La ville de Paris a mis son espace public à disposition et 24 projets expérimentaux ont déjà été déployés en conditions réelles, pour des durées allant de 6 à 18 mois. Parmi ces projets, figurent plusieurs écrans ou mobiliers interactifs, dont une borne d’orientation ViaDirect City conçue par L’île des Médias, une nouvelle colonne Morris revisitée par Oxialive et un mobilier baptisé nAutreville. Créée par Maria Laura Méndez Martén, cette installation intègre un écran interactif translucide rotatif affichant des informations géo-localisées des alentours, en réalité augmentée.
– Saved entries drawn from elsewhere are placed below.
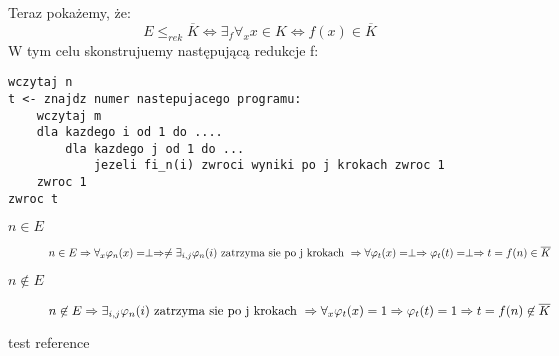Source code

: \documentclass[svgnames]{report}
\begin{document}
Teraz pokażemy, że:
\begin{equation}
E \leqslant_{rek} \overline{K} \Leftrightarrow \exists_f \forall_{x} x \in K \Leftrightarrow f(x) \in \overline{K}
\end{equation}
W tym celu skonstrujuemy następującą redukcje f:
\begin{lstlisting}
wczytaj n
t <- znajdz numer nastepujacego programu:
	wczytaj m
	dla kazdego i od 1 do ....
		dla kazdego j od 1 do ...
			jezeli fi_n(i) zwroci wyniki po j krokach zwroc 1
	zwroc 1	
zwroc t
\end{lstlisting}
\begin{description}
	\item[$n \in E$]
		\begin{equation*}
			n \in E \Rightarrow \forall_x \varphi_n(x) = \perp \Rightarrow \neq \exists_{i,j} \varphi_n(i) \hbox{ zatrzyma sie po j krokach } \Rightarrow \forall \varphi_t(x) = \perp \Rightarrow \varphi_t(t) = \perp \Rightarrow t = f(n) \in \overline{K}
		\end{equation*}
	\item[$n \not\in E$]
		\begin{equation*}
			n \not\in E \Rightarrow \exists_{i,j} \varphi_n(i) \hbox{ zatrzyma sie po j krokach } \Rightarrow \forall_x \varphi_t(x) = 1 \Rightarrow \varphi_t(t) = 1 \Rightarrow t = f(n) \not\in \overline{K}
		\end{equation*}
\end{description}

\begin{thebibliography}{99}
 test reference
\end{thebibliography}
\end{document}
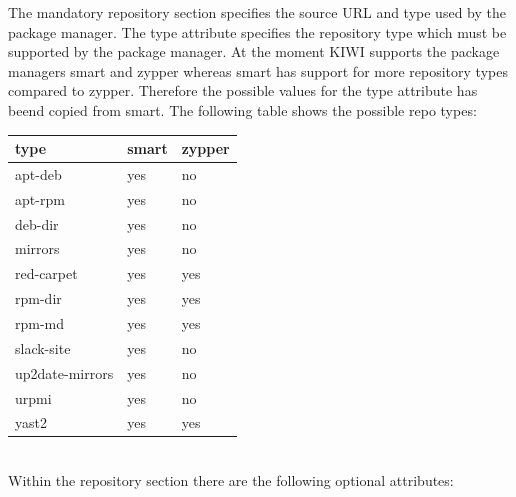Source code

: The mandatory repository section specifies the source URL and
type used by the package manager. The type attribute specifies the
repository type which must be supported by the package manager.
At the moment KIWI supports the package managers smart and zypper
whereas smart has support for more repository types compared to
zypper. Therefore the possible values for the type attribute has
beend copied from smart. The following table shows the possible
repo types:\\ 

\begin{tabular}[h]{|p{4cm}|p{2cm}|p{2cm}|}
\hline
\textbf{type} & \textbf{smart} & \textbf{zypper} \\
\hline
apt-deb            & yes & no  \\
apt-rpm            & yes & no  \\
deb-dir            & yes & no  \\
mirrors            & yes & no  \\
red-carpet         & yes & yes \\
rpm-dir            & yes & yes \\
rpm-md             & yes & yes \\ 
slack-site         & yes & no  \\
up2date-mirrors    & yes & no  \\
urpmi              & yes & no  \\
yast2              & yes & yes \\
\hline
\end{tabular}\\

Within the repository section there are the following optional
attributes:

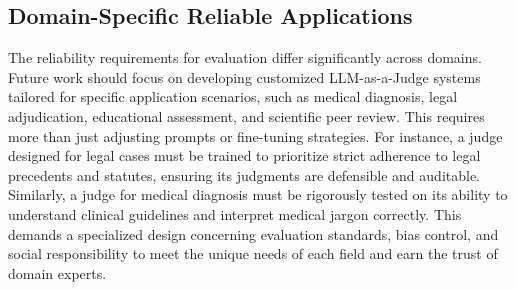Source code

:\documentclass[acmsmall,screen]{acmart}
\begin{document}
\subsection{Domain-Specific Reliable Applications}\label{subsec:future_domain}

The reliability requirements for evaluation differ significantly across domains. Future work should focus on developing customized LLM-as-a-Judge systems tailored for specific application scenarios, such as medical diagnosis, legal adjudication, educational assessment, and scientific peer review. This requires more than just adjusting prompts or fine-tuning strategies. For instance, a judge designed for legal cases must be trained to prioritize strict adherence to legal precedents and statutes, ensuring its judgments are defensible and auditable. Similarly, a judge for medical diagnosis must be rigorously tested on its ability to understand clinical guidelines and interpret medical jargon correctly. This demands a specialized design concerning evaluation standards, bias control, and social responsibility to meet the unique needs of each field and earn the trust of domain experts.





\end{document}
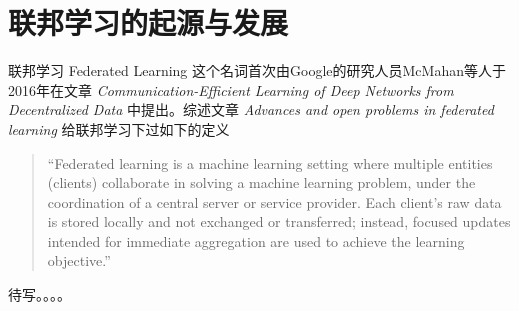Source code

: \section{联邦学习的起源与发展}
\label{sec:fl_origin}

联邦学习 Federated Learning 这个名词首次由Google的研究人员McMahan等人于2016年在文章 \emph{Communication-Efficient Learning of Deep Networks from Decentralized Data}\cite{mcmahan2017fed_avg} 中提出。综述文章 \emph{Advances and open problems in federated learning}\cite{kairouz2019advances_fl} 给联邦学习下过如下的定义

\begin{quote}
    ``Federated learning is a machine learning setting where multiple entities (clients) collaborate in solving a machine learning problem, under the coordination of a central server or service provider. Each client's raw data is stored locally and not exchanged or transferred; instead, focused updates intended for immediate aggregation are used to achieve the learning objective.''
\end{quote}

待写。。。。
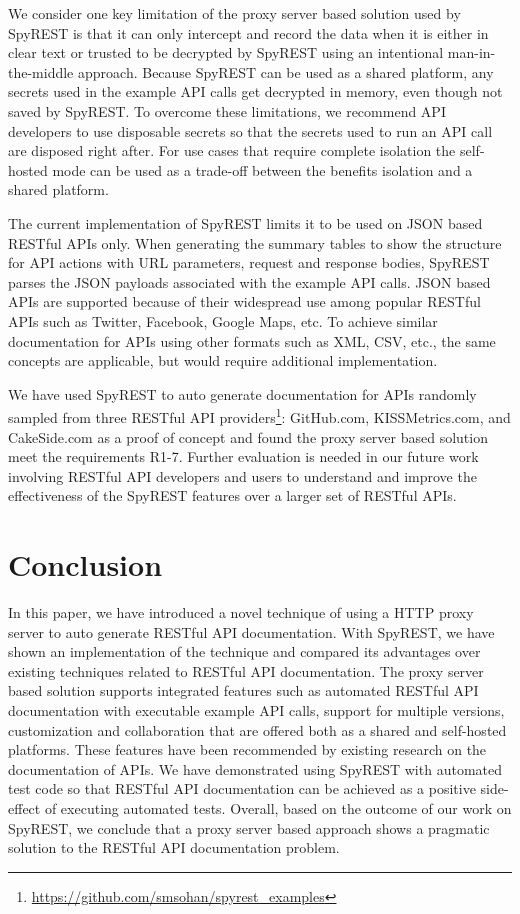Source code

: \documentclass[conference]{IEEEtran}
\begin{document}
We consider one key limitation of the proxy server based solution used by SpyREST is that it can only intercept and record the data when it is either in clear text or trusted to be decrypted by SpyREST using an intentional man-in-the-middle approach. Because SpyREST can be used as a shared platform, any secrets used in the example API calls get decrypted in memory, even though not saved by SpyREST. To overcome these limitations, we recommend API developers to use disposable secrets so that the secrets used to run an API call are disposed right after. For use cases that require complete isolation the self-hosted mode can be used as a trade-off between the benefits isolation and a shared platform.

The current implementation of SpyREST limits it to be used on JSON based RESTful APIs only. When generating the summary tables to show the structure for API actions with URL parameters, request and response bodies, SpyREST parses the JSON payloads associated with the example API calls. JSON based APIs are supported because of their widespread use among popular RESTful APIs such as Twitter, Facebook, Google Maps, etc. To achieve similar documentation for APIs using other formats such as XML, CSV, etc., the same concepts are applicable, but would require additional implementation.

We have used SpyREST to auto generate documentation for APIs randomly sampled from three RESTful API providers\footnote{\url{https://github.com/smsohan/spyrest_examples}}: GitHub.com, KISSMetrics.com, and CakeSide.com as a proof of concept and found the proxy server based solution meet the requirements R1-7. Further evaluation is needed in our future work involving RESTful API developers and users to understand and improve the effectiveness of the SpyREST features over a larger set of RESTful APIs.

\section{Conclusion}
In this paper, we have introduced a novel technique of using a HTTP proxy server to auto generate RESTful API documentation. With SpyREST, we have shown an implementation of the technique and compared its advantages over existing techniques related to RESTful API documentation. The proxy server based solution supports integrated features such as automated RESTful API documentation with executable example API calls, support for multiple versions, customization and collaboration that are offered both as a shared and self-hosted platforms. These features have been recommended by existing research on the documentation of APIs. We have demonstrated using SpyREST with automated test code so that RESTful API documentation can be achieved as a positive side-effect of executing automated tests. Overall, based on the outcome of our work on SpyREST, we conclude that a proxy server based approach shows a pragmatic solution to the RESTful API documentation problem.
\end{document}

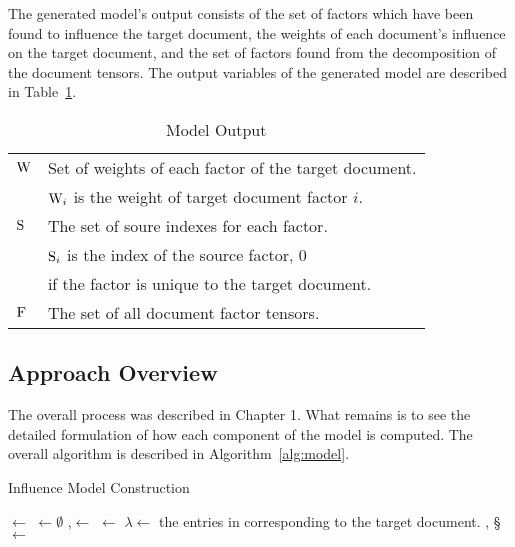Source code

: \documentclass[../ut-dissertation.tex]{subfiles}
\begin{document}
The generated model's output consists of the set of factors which have
been found to influence the target document, the weights of each
document's influence on the target document, and the set of factors
found from the decomposition of the document tensors.  The output variables of
the generated model are described in Table~\ref{table:modelOutput}.
\begin{table}
  \begin{tabular}{ll}
    \hline
    $\mathrm{W}$ & Set of weights of each factor of the target document.\\
              & $\mathrm{W}_i$ is the weight of target document factor $i$.\\
    $\mathrm{S}$ & The set of soure indexes for each factor.\\
              & $\mathrm{S}_i$ is the index of the source factor, 0 \\
              & if the factor is unique to the target document.\\
    $\mathrm{F}$ & The set of all document factor tensors.\\
    \hline
  \end{tabular}
  \caption{Model Output}
  \label{table:modelOutput}
\end{table}

\subsection{Approach Overview}
The overall process was described in Chapter 1.  What remains is to
see the detailed formulation of how each component of the model is
computed.  The overall algorithm is described in
Algorithm~\ref{alg:model}.  
\begin{algorithm}
  \caption{Influence Model Construction}
  \label{alg:model}

   
   
   
  
  \Output{\W, \S, \F}
  \BlankLine
  \;
  \V $\leftarrow$ \;
  \C $\leftarrow\emptyset$\;
  \LN,\F $\leftarrow$ \;
  \DM $\leftarrow$ \DistanceMatrix{\F}\;
  $\lambda \leftarrow$ the entries in \LN corresponding to the target document.\;
  \W, \S $\leftarrow$ \;
  \Return{\W, \S, \F}\;
\end{algorithm}
\end{document}
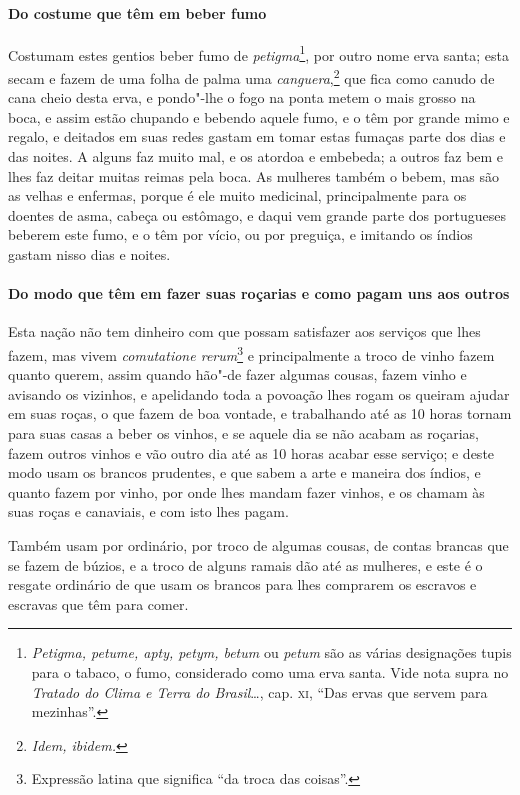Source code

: \paragraph{Do costume que têm em beber fumo}

Costumam estes gentios beber fumo de \textit{petigma}\footnote{ \textit{Petigma, 
petume, apty, petym, betum} ou \textit{petum} são as várias designações tupis para o tabaco, o fumo,
considerado como uma erva santa. Vide nota supra no \textit{Tratado do
Clima e Terra do Brasil}\ldots, cap. \textsc{xi}, ``Das ervas que servem
para mezinhas''.}, por outro nome erva santa; esta
secam e fazem de uma folha de palma uma \textit{canguera},\footnote{ \textit{Idem, ibidem.}} 
que fica como canudo de cana cheio desta erva, e pondo"-lhe o fogo na ponta metem o mais grosso na boca, e
assim estão chupando e bebendo aquele fumo, e o têm por grande mimo e
regalo, e deitados em suas redes gastam em tomar estas fumaças parte
dos dias e das noites. A alguns faz muito mal, e os atordoa e embebeda;
a outros faz bem e lhes faz deitar muitas reimas pela boca. As mulheres
também o bebem, mas são as velhas e enfermas, porque é ele muito
medicinal, principalmente para os doentes de asma, cabeça ou estômago,
e daqui vem grande parte dos portugueses beberem este fumo, e o têm por
vício, ou por preguiça, e imitando os índios gastam nisso dias e noites.

\paragraph{Do modo que têm em fazer suas roçarias e como pagam uns aos outros}

Esta nação não tem dinheiro com que possam satisfazer aos
serviços que lhes fazem, mas vivem \textit{comutatione rerum}\footnote{ Expressão latina que significa ``da troca das coisas''.} e
principalmente a troco de vinho fazem quanto querem, assim quando
hão"-de fazer algumas cousas, fazem vinho e avisando os vizinhos, e
apelidando toda a povoação lhes rogam os queiram ajudar em suas roças,
o que fazem de boa vontade, e trabalhando até as 10 horas tornam para
suas casas a beber os vinhos, e se aquele dia se não acabam as
roçarias, fazem outros vinhos e vão outro dia até as 10 horas acabar
esse serviço; e deste modo usam os brancos prudentes, e que sabem a
arte e maneira dos índios, e quanto fazem por vinho, por onde lhes
mandam fazer vinhos, e os chamam às suas roças e canaviais, e com isto lhes pagam.

 Também usam por ordinário, por troco de algumas cousas, de contas
brancas que se fazem de búzios, e a troco de alguns ramais dão até as
mulheres, e este é o resgate ordinário de que usam os brancos para lhes
comprarem os escravos e escravas que têm para comer.

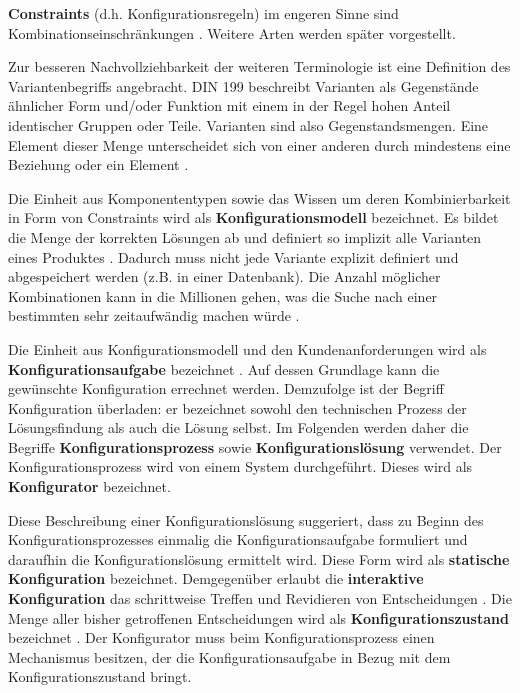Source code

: \documentclass[12pt,a4paper,bibliography=totocnumbered,listof=totoc]{scrartcl}
\begin{document}
\textbf{Constraints} (d.h. Konfigurationsregeln) im engeren Sinne sind Kombinationseinschränkungen \citep{felferning14}. Weitere Arten werden später vorgestellt.

Zur besseren Nachvollziehbarkeit der weiteren Terminologie ist eine Definition des Variantenbegriffs angebracht. DIN 199 beschreibt Varianten als \glqq Gegenstände ähnlicher Form und/oder Funktion mit einem in der Regel hohen Anteil identischer Gruppen oder Teile\grqq{}. Varianten sind also Gegenstandsmengen. Eine Element dieser Menge unterscheidet sich von einer anderen durch mindestens eine Beziehung oder ein Element \citep{lutz11}.

Die Einheit aus Komponententypen sowie das Wissen um deren Kombinierbarkeit in Form von Constraints wird als \textbf{Konfigurationsmodell} bezeichnet. Es bildet die Menge der korrekten Lösungen ab und definiert so implizit alle Varianten eines Produktes \citep{soininen98}. Dadurch muss nicht jede Variante explizit definiert und abgespeichert werden (z.B. in einer Datenbank). Die Anzahl möglicher Kombinationen kann in die Millionen gehen, was die Suche nach einer bestimmten sehr zeitaufwändig machen würde \citep{falkner11}.

Die Einheit aus Konfigurationsmodell und den Kundenanforderungen wird als \textbf{Konfigurationsaufgabe} bezeichnet \citep{felferning14}. Auf dessen Grundlage kann die gewünschte Konfiguration errechnet werden. Demzufolge ist der Begriff Konfiguration überladen: er bezeichnet sowohl den technischen Prozess der Lösungsfindung als auch die Lösung selbst. Im Folgenden werden daher die Begriffe \textbf{Konfigurationsprozess} sowie \textbf{Konfigurationslösung} verwendet. Der Konfigurationsprozess wird von einem System durchgeführt. Dieses wird als \textbf{Konfigurator} bezeichnet.

Diese Beschreibung einer Konfigurationslösung suggeriert, dass zu Beginn des Konfigurationsprozesses einmalig die Konfigurationsaufgabe formuliert und daraufhin die Konfigurationslösung ermittelt wird. Diese Form wird als \textbf{statische Konfiguration} bezeichnet. Demgegenüber erlaubt die \textbf{interaktive Konfiguration} das schrittweise Treffen und Revidieren von Entscheidungen \citep{hadzic04}. Die Menge aller bisher getroffenen Entscheidungen wird als \textbf{Konfigurationszustand} bezeichnet \citep{tactonTCsiteDevelopmentManual}. Der Konfigurator muss beim Konfigurationsprozess einen Mechanismus besitzen, der die Konfigurationsaufgabe in Bezug mit dem Konfigurationszustand bringt.
\end{document}

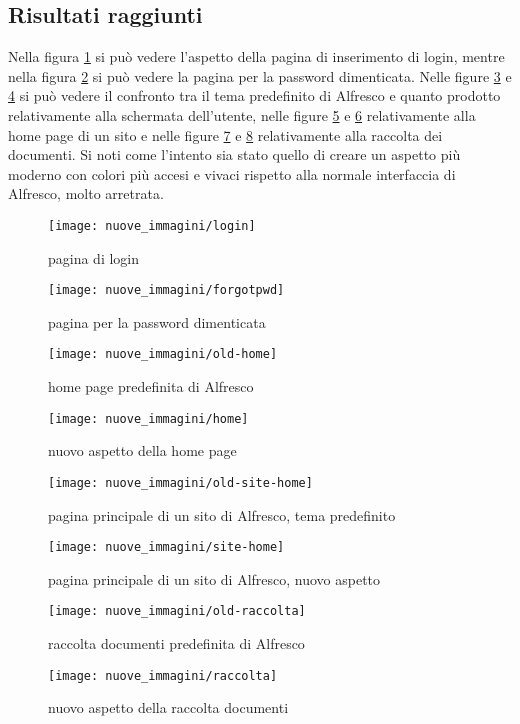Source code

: \subsection{Risultati raggiunti}
Nella figura \ref{fig:login} si può vedere l'aspetto della pagina di inserimento di login, mentre nella figura \ref{fig:forgotpwd} si può vedere la pagina per la password dimenticata. Nelle figure \ref{fig:old-home} e \ref{fig:home} si può vedere il confronto tra il tema predefinito di Alfresco e quanto prodotto relativamente alla schermata dell'utente, nelle figure \ref{fig:old-site-home} e \ref{fig:site-home} relativamente alla home page di un sito e nelle figure \ref{fig:old-raccolta} e \ref{fig:raccolta} relativamente alla raccolta dei documenti. Si noti come l'intento sia stato quello di creare un aspetto più moderno con colori più accesi e vivaci rispetto alla normale interfaccia di Alfresco, molto arretrata.
\begin{figure}[!ht]
\centering
\texttt{[image: nuove\_immagini/login]}
\caption{pagina di login\label{fig:login}}
\end{figure}
\begin{figure}[!ht]
\centering
\texttt{[image: nuove\_immagini/forgotpwd]}
\caption{pagina per la password dimenticata\label{fig:forgotpwd}}
\end{figure}
\begin{figure}[!ht]
\centering
\texttt{[image: nuove\_immagini/old-home]}
\caption{home page predefinita di Alfresco \label{fig:old-home}}
\end{figure}
\begin{figure}[!ht]
\centering
\texttt{[image: nuove\_immagini/home]}
\caption{nuovo aspetto della home page \label{fig:home}}
\end{figure}
\begin{figure}[!ht]
\centering
\texttt{[image: nuove\_immagini/old-site-home]}
\caption{pagina principale di un sito di Alfresco, tema predefinito \label{fig:old-site-home}}
\end{figure}
\begin{figure}[!ht]
\centering
\texttt{[image: nuove\_immagini/site-home]}
\caption{pagina principale di un sito di Alfresco, nuovo aspetto \label{fig:site-home}}
\end{figure}
\begin{figure}[!ht]
\centering
\texttt{[image: nuove\_immagini/old-raccolta]}
\caption{raccolta documenti predefinita di Alfresco \label{fig:old-raccolta}}
\end{figure}
\begin{figure}[!ht]
\centering
\texttt{[image: nuove\_immagini/raccolta]}
\caption{nuovo aspetto della raccolta documenti \label{fig:raccolta}}
\end{figure}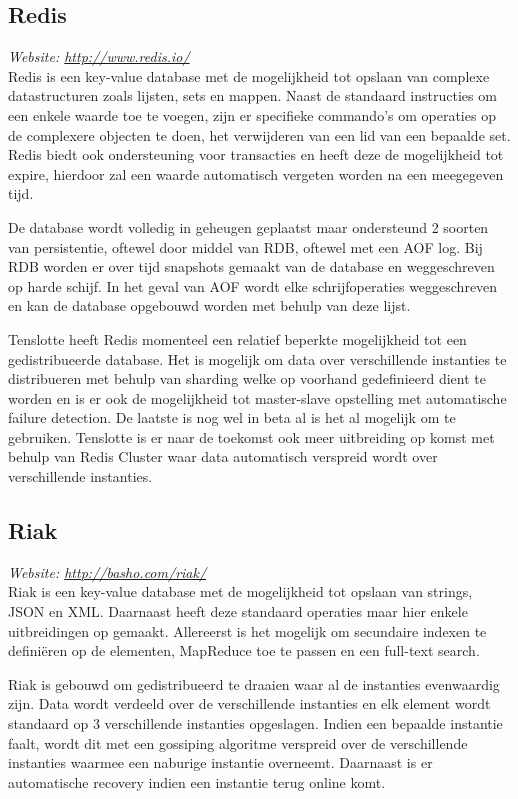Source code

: \subsection{Redis}
\textit{Website: \url{http://www.redis.io/}}\\
Redis is een key-value database met de mogelijkheid tot opslaan van complexe datastructuren zoals lijsten, sets en mappen. Naast de standaard instructies om een enkele waarde toe te voegen, zijn er specifieke commando's om operaties op de complexere objecten te doen, het verwijderen van een lid van een bepaalde set. Redis biedt ook ondersteuning voor transacties en heeft deze de mogelijkheid tot expire, hierdoor zal een waarde automatisch vergeten worden na een meegegeven tijd. 

De database wordt volledig in geheugen geplaatst maar ondersteund 2 soorten van persistentie, oftewel door middel van RDB, oftewel met een AOF log. Bij RDB worden er over tijd snapshots gemaakt van de database en weggeschreven op harde schijf. In het geval van AOF wordt elke schrijfoperaties weggeschreven en kan de database opgebouwd worden met behulp van deze lijst.

Tenslotte heeft Redis momenteel een relatief beperkte mogelijkheid tot een gedistribueerde database. Het is mogelijk om data over verschillende instanties te distribueren met behulp van sharding welke op voorhand gedefinieerd dient te worden en is er ook de mogelijkheid tot master-slave opstelling met automatische failure detection.
De laatste is nog wel in beta al is het al mogelijk om te gebruiken. Tenslotte is er naar de toekomst ook meer uitbreiding op komst met behulp van Redis Cluster waar data automatisch verspreid wordt over verschillende instanties. 

\subsection{Riak}
\textit{Website: \url{http://basho.com/riak/}}\\
Riak is een key-value database met de mogelijkheid tot opslaan van strings, JSON en XML. Daarnaast heeft deze standaard operaties maar hier enkele uitbreidingen op gemaakt. Allereerst is het mogelijk om secundaire indexen te definiëren op de elementen, MapReduce toe te passen en een full-text search. 

Riak is gebouwd om gedistribueerd te draaien waar al de instanties evenwaardig zijn. Data wordt verdeeld over de verschillende instanties en elk element wordt standaard op 3 verschillende instanties opgeslagen. Indien een bepaalde instantie faalt, wordt dit met een gossiping algoritme verspreid over de verschillende instanties waarmee een naburige instantie overneemt. Daarnaast is er automatische recovery indien een instantie terug online komt. 

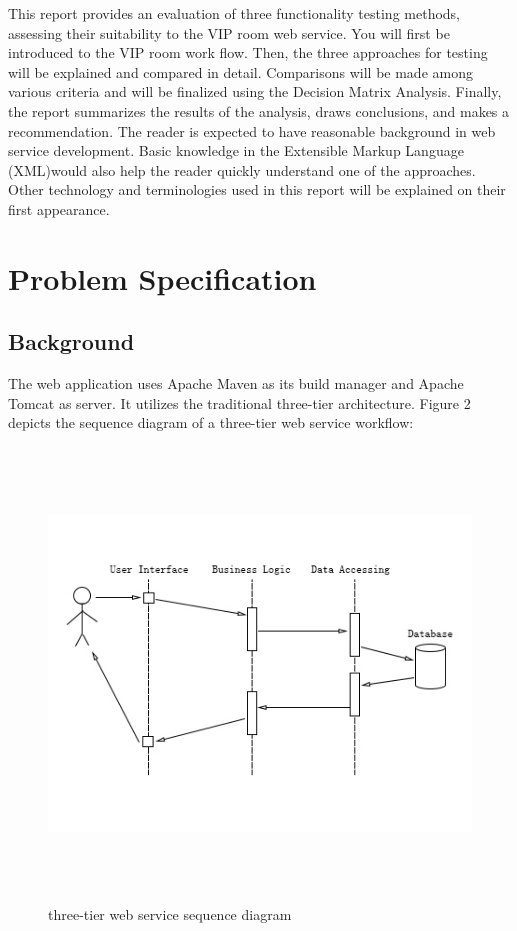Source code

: \documentclass[12pt]{article}
\begin{document}
This report provides an evaluation of three functionality testing methods, assessing their 
suitability to the VIP room web service. You will first be introduced to the VIP room work flow. Then, the three approaches for testing will be explained and compared in detail. Comparisons will be made among various criteria and will be finalized using the Decision Matrix Analysis. Finally, the report summarizes the results of the analysis, draws 
conclusions, and makes a recommendation. The reader is expected to have reasonable background in web service development. Basic knowledge in the Extensible Markup Language (XML)would also help the reader quickly understand one of the approaches. Other technology and terminologies used in this report will be explained on their first appearance.\\



\newpage

\section{Problem Specification}
\subsection{Background}
The web application uses Apache Maven as its build manager and Apache Tomcat as server. It utilizes the traditional three-tier architecture. Figure 2 depicts the sequence diagram of a three-tier web service workflow:

\begin{figure}[ht!]
\centering
\includegraphics[width=12cm,height=12cm,keepaspectratio]{img/three_tier.jpg}
\caption{three-tier web service sequence diagram}
\label{overflow}
\end{figure}
\end{document}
JCDecaux s’est taillé la part du lion avec six projets sélectionnés : le Décodeur Urbain (un écran tactile de 42″ donnant accès à des informations de mobilité), le Totem Digital (un grand écran de 72″ qui diffuse en temps réel des informations de la ville), le Concept Abribus, le e-Village (une borne avec trois écrans tactiles de 22″), l’Escale Numérique et Play (une aire de jeu digitale, avec deux petites tables tactiles de 22″ à destination des enfants). L’abribus (design Patrick Jouin) et l’escale (design Mathieu Lehanneur) regroupent différents services, tels qu’ils peuvent être susceptibles d’être proposés dans le futur. Outre son design et son toit vitré successivement éclairant et filtrant les rayons du soleil, l’abribus intègre deux décodeurs urbains dont un accessible aux handicapés en fauteuil roulant, un écran tactile de consultation des petites annonces locales, un défibrillateur connecté, supervisé à distance par GPRS, un grand écran d’informations de 72″ et une connexion WiFi gratuite. L’Escale Numérique a davantage été conçue pour le repos avec des fauteuils et un toit végétalisé, ainsi qu’une indispensable connexion WiFi et un Décodeur urbain.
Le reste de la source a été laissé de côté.